***** SOURCE DATA

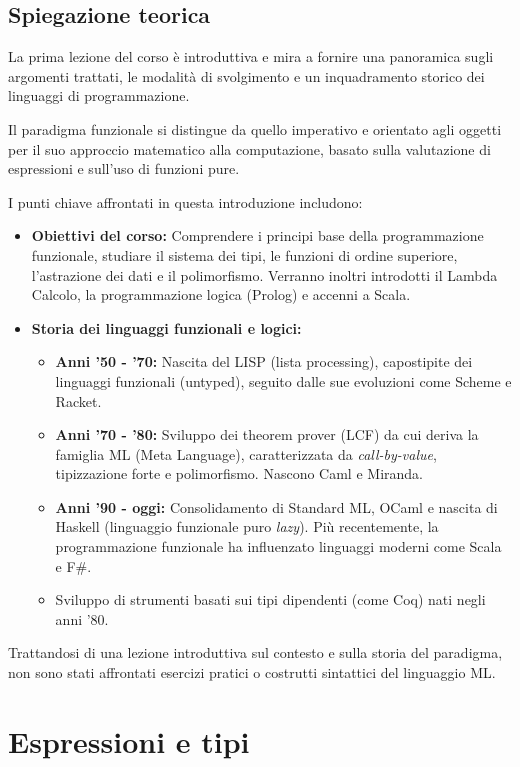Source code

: \documentclass[12pt, a4paper]{article}
\begin{document}
\subsection{Spiegazione teorica}
La prima lezione del corso è introduttiva e mira a fornire una panoramica sugli argomenti trattati, le modalità di svolgimento e un inquadramento storico dei linguaggi di programmazione.

Il paradigma funzionale si distingue da quello imperativo e orientato agli oggetti per il suo approccio matematico alla computazione, basato sulla valutazione di espressioni e sull'uso di funzioni pure. 

I punti chiave affrontati in questa introduzione includono:
\begin{itemize}
    \item \textbf{Obiettivi del corso:} Comprendere i principi base della programmazione funzionale, studiare il sistema dei tipi, le funzioni di ordine superiore, l'astrazione dei dati e il polimorfismo. Verranno inoltri introdotti il Lambda Calcolo, la programmazione logica (Prolog) e accenni a Scala.
    \item \textbf{Storia dei linguaggi funzionali e logici:}
    \begin{itemize}
        \item \textbf{Anni '50 - '70:} Nascita del LISP (lista processing), capostipite dei linguaggi funzionali (untyped), seguito dalle sue evoluzioni come Scheme e Racket.
        \item \textbf{Anni '70 - '80:} Sviluppo dei theorem prover (LCF) da cui deriva la famiglia ML (Meta Language), caratterizzata da \textit{call-by-value}, tipizzazione forte e polimorfismo. Nascono Caml e Miranda.
        \item \textbf{Anni '90 - oggi:} Consolidamento di Standard ML, OCaml e nascita di Haskell (linguaggio funzionale puro \textit{lazy}). Più recentemente, la programmazione funzionale ha influenzato linguaggi moderni come Scala e F\#.
        \item Sviluppo di strumenti basati sui tipi dipendenti (come Coq) nati negli anni '80.
    \end{itemize}
\end{itemize}

Trattandosi di una lezione introduttiva sul contesto e sulla storia del paradigma, non sono stati affrontati esercizi pratici o costrutti sintattici del linguaggio ML.

\section{Espressioni e tipi}
\end{document}
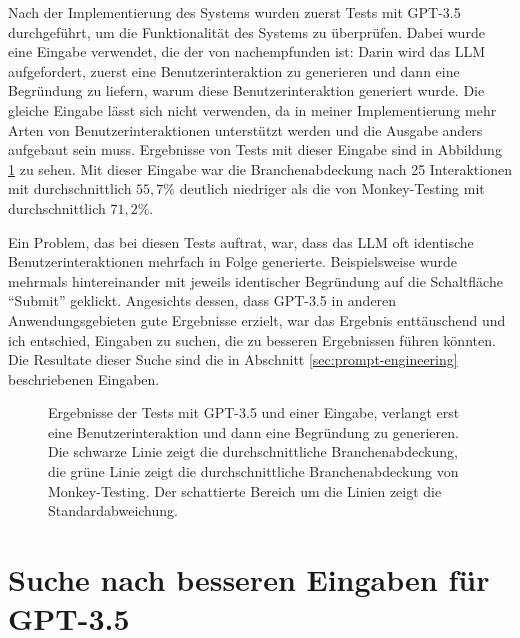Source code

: Nach der Implementierung des Systems wurden zuerst Tests mit GPT-3.5 durchgeführt, um die Funktionalität des Systems zu überprüfen.
Dabei wurde eine Eingabe verwendet, die der von  nachempfunden ist:
Darin wird das LLM aufgefordert, zuerst eine Benutzerinteraktion zu generieren und dann eine Begründung zu liefern, warum diese Benutzerinteraktion generiert wurde.
Die gleiche Eingabe lässt sich nicht verwenden, da in meiner Implementierung mehr Arten von Benutzerinteraktionen unterstützt werden und die Ausgabe anders aufgebaut sein muss.
Ergebnisse von Tests mit dieser Eingabe sind in Abbildung \ref{fig:gpt3_5_explain_after} zu sehen.
Mit dieser Eingabe war die Branchenabdeckung nach 25 Interaktionen mit durchschnittlich $55{,}7\%$ deutlich niedriger als die von Monkey-Testing mit durchschnittlich $71{,}2\%$.

Ein Problem, das bei diesen Tests auftrat, war, dass das LLM oft identische Benutzerinteraktionen mehrfach in Folge generierte.
Beispielsweise wurde mehrmals hintereinander mit jeweils identischer Begründung auf die Schaltfläche \enquote{Submit} geklickt.
Angesichts dessen, dass GPT-3.5 in anderen Anwendungsgebieten gute Ergebnisse erzielt, war das Ergebnis enttäuschend und ich entschied, Eingaben zu suchen, die zu besseren Ergebnissen führen könnten.
Die Resultate dieser Suche sind die in Abschnitt \ref{sec:prompt-engineering} beschriebenen Eingaben.

\begin{figure}[h]
    \centering
    \caption{Ergebnisse der Tests mit GPT-3.5 und einer Eingabe, verlangt erst eine Benutzerinteraktion und dann eine Begründung zu generieren. Die schwarze Linie zeigt die durchschnittliche Branchenabdeckung, die grüne Linie zeigt die durchschnittliche Branchenabdeckung von Monkey-Testing. Der schattierte Bereich um die Linien zeigt die Standardabweichung.}
    \label{fig:gpt3_5_explain_after}
\end{figure}

\section{Suche nach besseren Eingaben für GPT-3.5}
\label{sec:prompt-engineering:2}


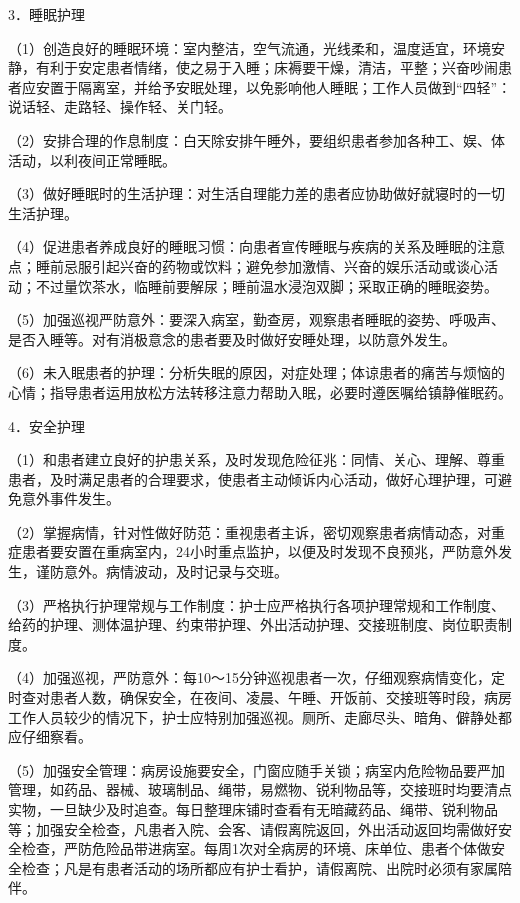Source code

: 3．睡眠护理

（1）创造良好的睡眠环境：室内整洁，空气流通，光线柔和，温度适宜，环境安静，有利于安定患者情绪，使之易于入睡；床褥要干燥，清洁，平整；兴奋吵闹患者应安置于隔离室，并给予安眠处理，以免影响他人睡眠；工作人员做到“四轻”：说话轻、走路轻、操作轻、关门轻。

（2）安排合理的作息制度：白天除安排午睡外，要组织患者参加各种工、娱、体活动，以利夜间正常睡眠。

（3）做好睡眠时的生活护理：对生活自理能力差的患者应协助做好就寝时的一切生活护理。

（4）促进患者养成良好的睡眠习惯：向患者宣传睡眠与疾病的关系及睡眠的注意点；睡前忌服引起兴奋的药物或饮料；避免参加激情、兴奋的娱乐活动或谈心活动；不过量饮茶水，临睡前要解尿；睡前温水浸泡双脚；采取正确的睡眠姿势。

（5）加强巡视严防意外：要深入病室，勤查房，观察患者睡眠的姿势、呼吸声、是否入睡等。对有消极意念的患者要及时做好安睡处理，以防意外发生。

（6）未入眠患者的护理：分析失眠的原因，对症处理；体谅患者的痛苦与烦恼的心情；指导患者运用放松方法转移注意力帮助入眠，必要时遵医嘱给镇静催眠药。

4．安全护理

（1）和患者建立良好的护患关系，及时发现危险征兆：同情、关心、理解、尊重患者，及时满足患者的合理要求，使患者主动倾诉内心活动，做好心理护理，可避免意外事件发生。

（2）掌握病情，针对性做好防范：重视患者主诉，密切观察患者病情动态，对重症患者要安置在重病室内，24小时重点监护，以便及时发现不良预兆，严防意外发生，谨防意外。病情波动，及时记录与交班。

（3）严格执行护理常规与工作制度：护士应严格执行各项护理常规和工作制度、给药的护理、测体温护理、约束带护理、外出活动护理、交接班制度、岗位职责制度。

（4）加强巡视，严防意外：每10～15分钟巡视患者一次，仔细观察病情变化，定时查对患者人数，确保安全，在夜间、凌晨、午睡、开饭前、交接班等时段，病房工作人员较少的情况下，护士应特别加强巡视。厕所、走廊尽头、暗角、僻静处都应仔细察看。

（5）加强安全管理：病房设施要安全，门窗应随手关锁；病室内危险物品要严加管理，如药品、器械、玻璃制品、绳带，易燃物、锐利物品等，交接班时均要清点实物，一旦缺少及时追查。每日整理床铺时查看有无暗藏药品、绳带、锐利物品等；加强安全检查，凡患者入院、会客、请假离院返回，外出活动返回均需做好安全检查，严防危险品带进病室。每周1次对全病房的环境、床单位、患者个体做安全检查；凡是有患者活动的场所都应有护士看护，请假离院、出院时必须有家属陪伴。

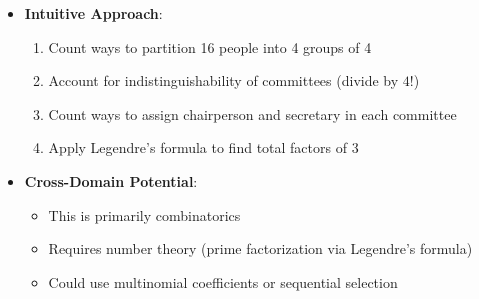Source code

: \documentclass[12pt]{article}
\begin{document}
\begin{problemconfigbox}
\begin{itemize}[leftmargin=*]
    \item \textbf{Intuitive Approach}: 
    \begin{enumerate}
        \item Count ways to partition 16 people into 4 groups of 4
        \item Account for indistinguishability of committees (divide by $4!$)
        \item Count ways to assign chairperson and secretary in each committee
        \item Apply Legendre's formula to find total factors of 3
    \end{enumerate}
    
    \item \textbf{Cross-Domain Potential}: 
    \begin{itemize}
        \item This is primarily combinatorics
        \item Requires number theory (prime factorization via Legendre's formula)
        \item Could use multinomial coefficients or sequential selection
    \end{itemize}
\end{itemize}
\end{problemconfigbox}
\end{document}
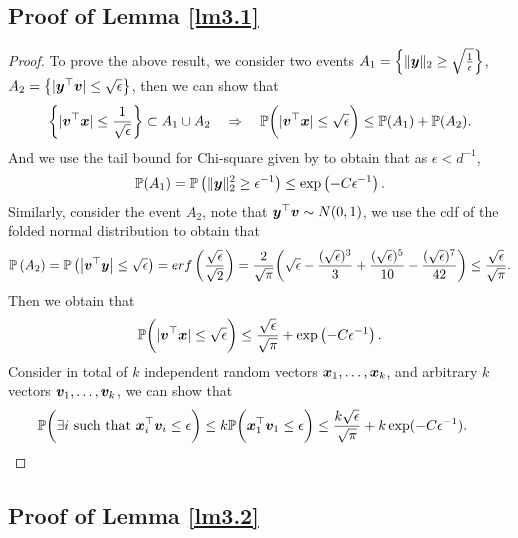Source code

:     \subsection{Proof of Lemma \ref{lm3.1}}
        \begin{proof}
        To prove the above result, we consider two events
$            A_1 =\left\{\Vert \boldsymbol{y}\Vert_2\geq \sqrt{\frac{1}{\epsilon}}\right\}$, $A_2=\left\{|\boldsymbol{y}^\top\boldsymbol{v}|\leq \sqrt{\epsilon}\right\}$, then we can show that
        \begin{align*}
           \left\{ |\boldsymbol{v}^\top\boldsymbol{x}|\leq\frac{1}{\sqrt\epsilon}\right\}\subset A_1\cup A_2\quad\Rightarrow\quad\mathbb{P}{\bigg (}|\boldsymbol{v}^\top\boldsymbol{x}|\leq\sqrt{\epsilon}{\bigg )}\leq\mathbb{P}(A_1)+\mathbb{P}(A_2).
        \end{align*}
        And we use the tail bound for Chi-square given by \citep{laurent2000adaptive} to obtain that as $\epsilon<d^{-1}$,
        \begin{align*}
            \mathbb{P}(A_1) = \mathbb{P}\left(\Vert\boldsymbol{y}\Vert_2^2\geq \epsilon^{-1}\right)\leq\exp\left(-C\epsilon^{-1}\right).
        \end{align*}
        Similarly, consider the event $A_2$, note that $\boldsymbol{y}^\top\boldsymbol{v}\sim N(0,1)$, we use the cdf of the folded normal distribution to obtain that
        \begin{align*}
            \mathbb{P}\left(A_2\right) = \mathbb{P}\left(\left|\boldsymbol{v}^\top\boldsymbol{y}\right|\leq\sqrt{\epsilon}\right)=erf\left(\frac{\sqrt\epsilon}{\sqrt 2}\right)=\frac{2}{\sqrt{\pi}}{\bigg (} \sqrt\epsilon-\frac{(\sqrt\epsilon)^3}{3}+\frac{(\sqrt\epsilon)^5}{10}-\frac{(\sqrt\epsilon)^7}{42}{\bigg )}\leq\frac{\sqrt\epsilon}{\sqrt{\pi}}.
        \end{align*}
        Then we obtain that 
        \begin{align*}
            \mathbb{P}{\bigg (}|\boldsymbol{v}^\top\boldsymbol{x}|\leq\sqrt\epsilon{\bigg )}\leq \frac{\sqrt\epsilon}{\sqrt{\pi}}+\exp\left(-C\epsilon^{-1}\right).
        \end{align*}
        Consider in total of $k$ independent random vectors $\boldsymbol{x}_1,\ldots,\boldsymbol{x}_k$, and arbitrary $k$ vectors $\boldsymbol{v}_1,\ldots,\boldsymbol{v}_k$, we can show that
        \begin{align*}
            \mathbb{P}{\bigg (}\exists i\text{ such that }&\boldsymbol{x}_i^\top\boldsymbol{v}_i\leq\epsilon{\bigg )}\leq k\mathbb{P}{\bigg (}\boldsymbol{x}_1^\top\boldsymbol{v}_1\leq\epsilon{\bigg )}\leq\frac{k\sqrt{\epsilon}}{\sqrt{\pi}}+k\exp(-C\epsilon^{-1}).
        \end{align*}
    \end{proof}

\subsection{Proof of Lemma \ref{lm3.2}}

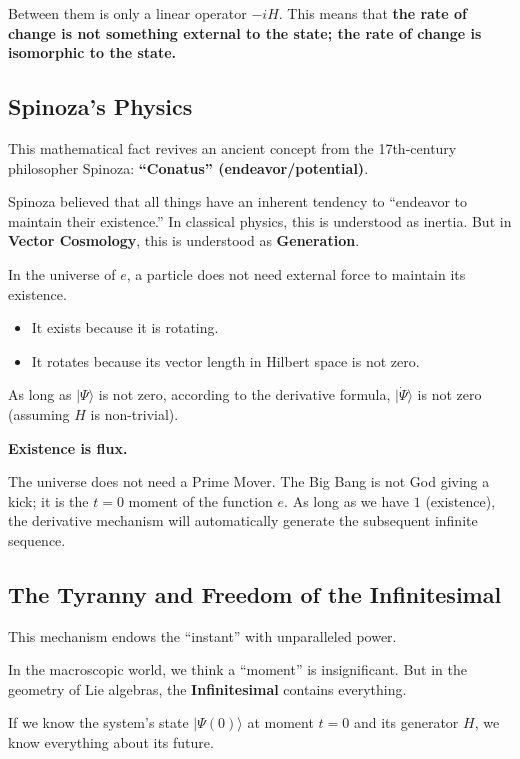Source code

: Between them is only a linear operator $-iH$. This means that \textbf{the rate of change is not something external to the state; the rate of change is isomorphic to the state.}

\subsection{Spinoza's Physics}

This mathematical fact revives an ancient concept from the 17th-century philosopher Spinoza: \textbf{``Conatus'' (endeavor/potential)}.

Spinoza believed that all things have an inherent tendency to ``endeavor to maintain their existence.'' In classical physics, this is understood as inertia. But in \textbf{Vector Cosmology}, this is understood as \textbf{Generation}.

In the universe of $e$, a particle does not need external force to maintain its existence.

\begin{itemize}
\item It exists because it is rotating.

\item It rotates because its vector length in Hilbert space is not zero.
\end{itemize}

As long as $|\Psi\rangle$ is not zero, according to the derivative formula, $|\dot{\Psi}\rangle$ is not zero (assuming $H$ is non-trivial).

\textbf{Existence is flux.}

The universe does not need a Prime Mover. The Big Bang is not God giving a kick; it is the $t=0$ moment of the function $e$. As long as we have $1$ (existence), the derivative mechanism will automatically generate the subsequent infinite sequence.

\subsection{The Tyranny and Freedom of the Infinitesimal}

This mechanism endows the ``instant'' with unparalleled power.

In the macroscopic world, we think a ``moment'' is insignificant. But in the geometry of Lie algebras, the \textbf{Infinitesimal} contains everything.

If we know the system's state $|\Psi(0)\rangle$ at moment $t=0$ and its generator $H$, we know everything about its future.

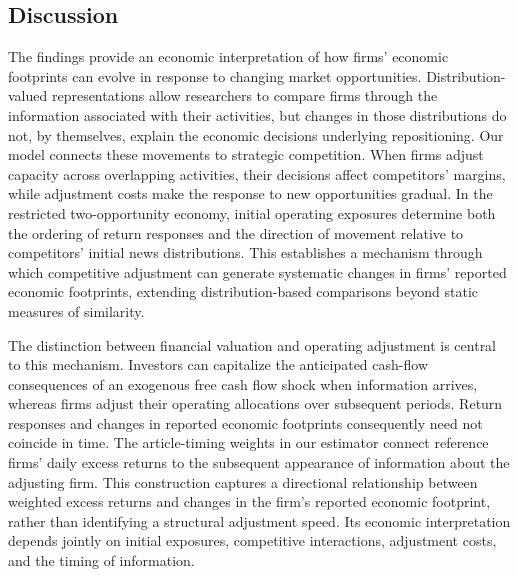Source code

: \subsection{Discussion}\label{sec:discussion}

The findings provide an economic interpretation of how firms' economic
footprints can evolve in response to changing market opportunities.
Distribution-valued representations allow researchers to compare firms
through the information associated with their activities, but changes in
those distributions do not, by themselves, explain the economic decisions
underlying repositioning.
Our model connects these movements to strategic competition.
When firms adjust capacity across overlapping activities, their decisions
affect competitors' margins, while adjustment costs make the response to new
opportunities gradual.
In the restricted two-opportunity economy, initial operating exposures
determine both the ordering of return responses and the direction of
movement relative to competitors' initial news distributions.
This establishes a mechanism through which competitive adjustment can
generate systematic changes in firms' reported economic footprints, extending
distribution-based comparisons beyond static measures of similarity.

The distinction between financial valuation and operating adjustment is
central to this mechanism.
Investors can capitalize the anticipated cash-flow consequences of an
exogenous free cash flow shock when information arrives, whereas firms adjust their
operating allocations over subsequent periods.
Return responses and changes in reported economic footprints consequently need not
coincide in time.
The article-timing weights in our estimator connect reference firms' daily
excess returns to the subsequent appearance of information about the
adjusting firm.
This construction captures a directional relationship between weighted
excess returns and changes in the firm's reported economic footprint, rather
than identifying a structural adjustment speed.
Its economic interpretation depends jointly on initial exposures, competitive
interactions, adjustment costs, and the timing of information.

**********

(WHAT TO DO): The expected answer is a copy of each line in the records that holds the word "funzioni".

(OUTPUT FOR THIS EXERCISE):
Il paradigma funzionale si distingue da quello imperativo e orientato agli oggetti per il suo approccio matematico alla computazione, basato sulla valutazione di espressioni e sull'uso di funzioni pure. 
    \item \textbf{Obiettivi del corso:} Comprendere i principi base della programmazione funzionale, studiare il sistema dei tipi, le funzioni di ordine superiore, l'astrazione dei dati e il polimorfismo. Verranno inoltri introdotti il Lambda Calcolo, la programmazione logica (Prolog) e accenni a Scala.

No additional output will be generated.